How to create a smart chat-bot?

Roman picture Roman · Nov 17, 2009 · Viewed 53.1k times · Source

I know that it's still an open problem so I don't expect to see complete answers here. I just want to find some approaches to solve the next problem:

I have a model (assume that is's bot's memory), and different words are associated with different objects in the model. Speaking with the bot is like executing sql-queries with a DB. Language is a very hard formalizable protocol. And we can't just write a million lines of code to implement some real language. But I believe that it's absolutely possible to implement some self-learning mechanism. How can it be implemented? Is it possible to implement learning "from scratch" or "from few basic words"? Just want to hear your ideas.

Actually, English is a very strict language and it's one of the easiest languages for experimenting with AI. Many other languages allow you to change the order of words (for example). And in some cases changed order can change the whole meaning or just add some intonation. I really don't have any ideas how to teach a bot for these things.

Answer

mjv picture mjv · Nov 17, 2009

The first step, in taking this game to the next level, is ...

...to have a very clear view of prior art!

(and pardon me to say, the question doesn't suggest that you have such an extensive insight into the matter [and you're not alone, count me in ;-)])

Even, and maybe in particular, if your intention is to apply completely novel techniques and models, it seems important to review the literature on current and past practices. Aside from possibly identifying elements that may be adapted or reused in a new implementation, a survey of the domain will provide an keen understanding of the nature of the problem[s].

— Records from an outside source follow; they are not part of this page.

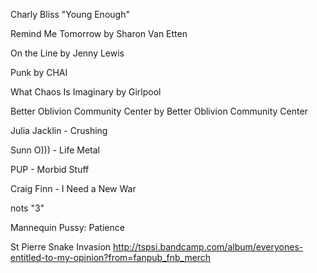 Charly Bliss "Young Enough"

Remind Me Tomorrow by Sharon Van Etten

On the Line by Jenny Lewis

Punk by CHAI

What Chaos Is Imaginary by Girlpool

Better Oblivion Community Center by Better Oblivion Community Center

Julia Jacklin - Crushing

Sunn O))) - Life Metal

PUP - Morbid Stuff

Craig Finn - I Need a New War

nots "3"

Mannequin Pussy: Patience

St Pierre Snake Invasion
http://tspsi.bandcamp.com/album/everyones-entitled-to-my-opinion?from=fanpub_fnb_merch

I've personally tried -on various and multiple occasions!- either the naive approach or the sophomoric approach to tackling broadly-defined problems. With the naive approach, one has but a very slight idea of the true nature and scope of the problem. The sophomoric sees us better equipped with domain knowledge and also with related tools, but this can also be misleading because without a deeper understanding, we tend to mis-read/mis-understand new material offered to us and also misuse some of the tools (a bit like the the fellow who's "good with a hammer" for whom many things look like a nail...)

It is particularly easy to make these mistakes in the field of NLP. That's because

  • Common sense seems to be all is required: after all a child, who's native tongue is English understands subtleties like
       "He's not really an expert"
       "He's really not an expert"
    (small wink at the OP's reference to the ordering of word in the English language)
  • We live in such exciting times, technology and knowledge wise: Processing power, programming language and tools, mathematical techniques, availability of affordable corpora... to name a few of these things that make this moment in time so special.

Far from me the idea of discouraging you in your chat-bot endeavor, I just hope that this long and generic exposé will encourage to look-before-you-leap, as this will truly save you time in the long run, I think in two ways:

  • provide you some frames of references (again, even if your intention is to "think outside these boxes")
  • maybe entice you to redefine the problem, for example by limiting it to particular domains of conversation (sports, or health, or life at a particular university campus...) or by focusing on a particular aspect of the problem (semantic awareness, smooth, natural sounding grammar, use of colloquial forms...)

Good luck ;-)